Directions: Below are the records; copy exactly the stretch from the line containing "Once you have" through the line containing "TWITTER_API_CONSUMER_KEY=<Your Twitter API", both ends included, and nothing else.
BEGIN Input for this task
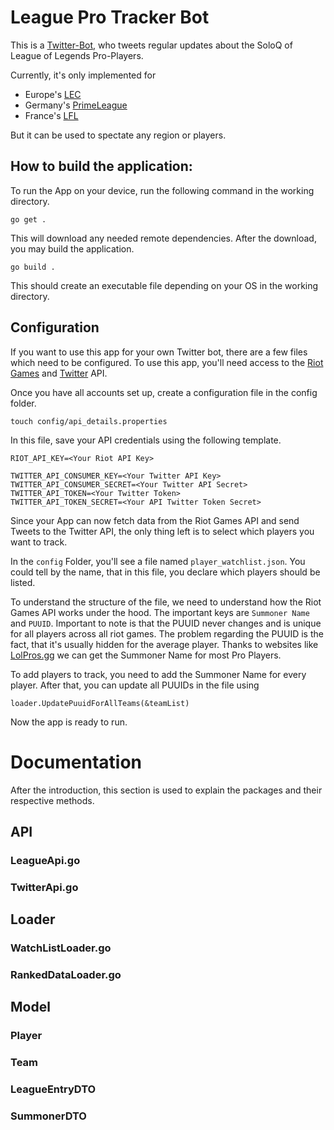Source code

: # League Pro Tracker Bot

This is a <a href="https://twitter.com/LEC_Darkrai">Twitter-Bot</a>, who tweets regular updates about the SoloQ of League of Legends Pro-Players. 

Currently, it's only implemented for 
<ul>
    <li>Europe's <a href="https://twitter.com/LEC">LEC</a></li>
    <li>Germany's <a href="https://twitter.com/PrimeLeague">PrimeLeague</a></li>
    <li>France's <a href="https://twitter.com/LFLOfficiel">LFL</a></li>
</ul>
But it can be used to spectate any region or players.

## How to build the application:

To run the App on your device, run the following command in the working directory.
    
    go get .

This will download any needed remote dependencies. After the download, you may build the application.

    go build .

This should create an executable file depending on your OS in the working directory.

##  Configuration

If you want to use this app for your own Twitter bot, there are a few files which need to be configured.
To use this app, you'll need access to the <a href="https://developer.riotgames.com/">Riot Games<a/> and <a href="https://developer.twitter.com/en">Twitter</a> API.

Once you have all accounts set up, create a configuration file in the config folder.

    touch config/api_details.properties

In this file, save your API credentials using the following template.

    RIOT_API_KEY=<Your Riot API Key>

    TWITTER_API_CONSUMER_KEY=<Your Twitter API Key>
    TWITTER_API_CONSUMER_SECRET=<Your Twitter API Secret>
    TWITTER_API_TOKEN=<Your Twitter Token>
    TWITTER_API_TOKEN_SECRET=<Your API Twitter Token Secret>

Since your App can now fetch data from the Riot Games API 
and send Tweets to the Twitter API, the only thing left is to select
which players you want to track.

In the `config` Folder, you'll see a file named `player_watchlist.json`.
You could tell by the name, that in this file, you declare which players should be listed.

To understand the structure of the file, we need to understand how the Riot Games API works under the hood.
The important keys are `Summoner Name` and `PUUID`. Important to note is that the PUUID never changes and is unique for all players across all riot games.
The problem regarding the PUUID is the fact, that it's usually hidden for the average player.
Thanks to websites like <a href="https://lolpros.gg/">LolPros.gg</a> we can get the Summoner Name for most Pro Players.

To add players to track, you need to add the Summoner Name for every player.
After that, you can update all PUUIDs in the file using

    loader.UpdatePuuidForAllTeams(&teamList)

Now the app is ready to run.

#   Documentation

After the introduction, this section is used to explain the packages and their respective methods.

## API

### LeagueApi.go

### TwitterApi.go

## Loader

### WatchListLoader.go

### RankedDataLoader.go

##  Model

### Player

### Team

### LeagueEntryDTO

### SummonerDTO
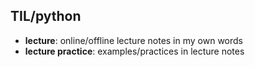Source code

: ## TIL/python 

- **lecture**: online/offline lecture notes in my own words
- **lecture practice**: examples/practices in lecture notes
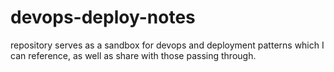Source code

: # devops-deploy-notes
repository serves as a sandbox for devops and deployment patterns which I can reference, as well as share with those passing through.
END Input for this task
Written answer:
Once you have all accounts set up, create a configuration file in the config folder.

    touch config/api_details.properties

In this file, save your API credentials using the following template.

    RIOT_API_KEY=<Your Riot API Key>

    TWITTER_API_CONSUMER_KEY=<Your Twitter API Key>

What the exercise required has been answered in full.